For all the excitement the Kepler mission has generated, we sometimes forget its limitations. Kepler is engaged in a transit hunt for exoplanets that will help us identify not just gas giants but planets the size of our own. But it’s a brute-force method, looking at a huge number of stars to identify the few whose planetary systems are aligned properly for us to see transits. And the necessary limitation is that when we do find terrestrial-sized worlds, we’ll be unable to do much by way of follow-up, because most of those planets will be thousands of light years away.

This is not to diminish Kepler’s critical work (nor that of CoRoT), for in no other way are we currently gaining this kind of overview of the planetary environment around a wide range of stars. But Philip Horzempa reminds us in a recent post on The Space Review that we have follow-up missions in the pipeline that are now losing their funding. Specifically, the Space Interferometry Mission (known as SIM Lite in its last incarnation), received no backing from the Astronomy and Astrophysics Decadal Survey, recently released by the National Research Council. If SIM still hangs by a thread, it is getting to be a very slim thread indeed.

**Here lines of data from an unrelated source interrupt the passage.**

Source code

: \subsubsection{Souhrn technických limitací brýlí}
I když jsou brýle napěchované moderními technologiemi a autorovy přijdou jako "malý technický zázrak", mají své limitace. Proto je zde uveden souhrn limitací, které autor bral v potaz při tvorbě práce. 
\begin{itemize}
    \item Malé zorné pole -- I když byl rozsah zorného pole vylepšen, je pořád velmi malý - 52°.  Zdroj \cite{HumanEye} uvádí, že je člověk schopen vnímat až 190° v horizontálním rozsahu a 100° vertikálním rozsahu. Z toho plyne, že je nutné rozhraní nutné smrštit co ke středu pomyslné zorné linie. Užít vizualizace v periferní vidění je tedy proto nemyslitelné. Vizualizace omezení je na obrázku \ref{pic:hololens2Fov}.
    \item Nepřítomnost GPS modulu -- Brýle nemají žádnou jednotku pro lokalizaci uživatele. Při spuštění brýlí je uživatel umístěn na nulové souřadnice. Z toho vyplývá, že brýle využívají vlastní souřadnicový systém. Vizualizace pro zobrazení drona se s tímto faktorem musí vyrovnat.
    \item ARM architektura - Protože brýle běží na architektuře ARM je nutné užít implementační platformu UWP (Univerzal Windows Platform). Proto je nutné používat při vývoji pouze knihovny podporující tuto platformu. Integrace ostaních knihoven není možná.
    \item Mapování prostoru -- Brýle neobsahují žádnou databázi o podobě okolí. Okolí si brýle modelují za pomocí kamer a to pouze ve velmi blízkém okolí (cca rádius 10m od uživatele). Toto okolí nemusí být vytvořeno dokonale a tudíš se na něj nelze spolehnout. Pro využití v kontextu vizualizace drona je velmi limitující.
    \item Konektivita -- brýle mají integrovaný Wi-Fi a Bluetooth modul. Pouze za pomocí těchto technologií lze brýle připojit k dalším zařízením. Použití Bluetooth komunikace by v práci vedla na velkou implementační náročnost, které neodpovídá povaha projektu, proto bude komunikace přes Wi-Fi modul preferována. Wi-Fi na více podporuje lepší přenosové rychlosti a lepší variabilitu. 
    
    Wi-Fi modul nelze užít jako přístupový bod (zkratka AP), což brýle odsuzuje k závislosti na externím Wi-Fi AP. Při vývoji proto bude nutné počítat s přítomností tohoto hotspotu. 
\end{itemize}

The Next Phase of the Planet Hunt

I want to talk about SIM (and I’ll try to avoid elegaic tones) because it illustrates the kind of questions we face as we try to press beyond finding exoplanets to eventually bringing Earth-class planets into close scrutiny. In its various incarnations, SIM was a radically different concept than Kepler, one that would have used an interferometer to combine the light from separate telescopes to obtain high-resolution data on the positions of stars. So exquisitely sensitive would SIM’s instruments have been that they could have detected Earth-class planets as well as the familiar ‘hot Jupiters.’ But more important still was that SIM would have brought the terrestrial planet hunt closer to home by looking for nearby Earths that circle Sun-like stars.

Detecting the telltale ‘wobbles’ of planets around the stars closest to us is an obvious priority and whether we have SIM or not, we still need a plan that gets a comparable result. Let me quote Horzempa on what he thinks SIM’s significance would have been in terms of future missions that will look for biosignatures in the atmospheres of exoplanets:

The key will be finding the “exoEarths” that are close to us, meaning within 30 light-years. Only those Earths that are close enough to our solar system will reflect sufficient light from their parent Sun to allow telescopes, of any design, to examine them in detail. SIM is the only mission capable of detecting those nearby Earths. SIM will be a guide, a “GPS” for those who seek other Earths. Without SIM, all future endeavors to examine and chart those nearby Earths will stall.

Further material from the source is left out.